In the bowl of a stand mixer or large mixing bowl with electric beaters, cream the butter and sugar together on high for 2 minutes or until light and fluffy.
Add in the applesauce (or egg if using) and vanilla extract and mix until smooth and combined.
Add in the flour, cornstarch, baking soda, and salt and mix on low until a dough forms.
Gently fold in the chocolate chips.
Spread the chocolate chip cookie dough in the prepared pan, top with additional chocolate chips if desired, and bake for 18-23 minutes or until the edges are a light golden brown and a toothpick comes out of the center with a few moist crumbs.
Remove from the oven and allow it to fully cool in the pan before removing and decorating.
Vanilla Buttercream
In the bowl of a stand mixer or large mixing bowl with electric beaters, cream the butter on high speed for 5 minutes or until light and fluffy.

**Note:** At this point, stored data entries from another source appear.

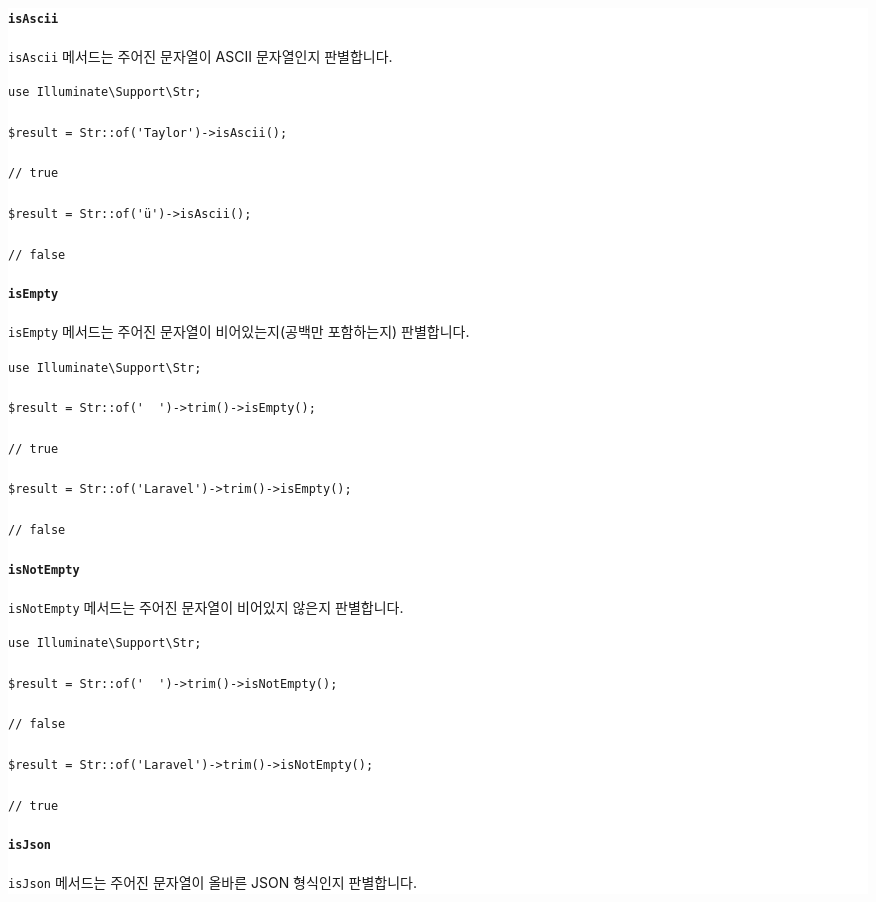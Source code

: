 <a name="method-fluent-str-is-ascii"></a>
#### `isAscii`

`isAscii` 메서드는 주어진 문자열이 ASCII 문자열인지 판별합니다.

```
use Illuminate\Support\Str;

$result = Str::of('Taylor')->isAscii();

// true

$result = Str::of('ü')->isAscii();

// false
```

<a name="method-fluent-str-is-empty"></a>
#### `isEmpty`

`isEmpty` 메서드는 주어진 문자열이 비어있는지(공백만 포함하는지) 판별합니다.

```
use Illuminate\Support\Str;

$result = Str::of('  ')->trim()->isEmpty();

// true

$result = Str::of('Laravel')->trim()->isEmpty();

// false
```

<a name="method-fluent-str-is-not-empty"></a>
#### `isNotEmpty`

`isNotEmpty` 메서드는 주어진 문자열이 비어있지 않은지 판별합니다.

```
use Illuminate\Support\Str;

$result = Str::of('  ')->trim()->isNotEmpty();

// false

$result = Str::of('Laravel')->trim()->isNotEmpty();

// true
```

<a name="method-fluent-str-is-json"></a>
#### `isJson`

`isJson` 메서드는 주어진 문자열이 올바른 JSON 형식인지 판별합니다.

Add in the icing sugar, vanilla extract, and salt and mix on low until combined.
Add in the food coloring (if using) and turn the mixer up to high and allow it to beat for 5 minutes.
Decorate as you desire. I used a Wilton 1M piping tip to pipe frosting rosettes along the top border edge and topped with sprinkles. Enjoy!
Store leftovers in an airtight container at room temperature for up to 5 days or frozen for up to 6 months.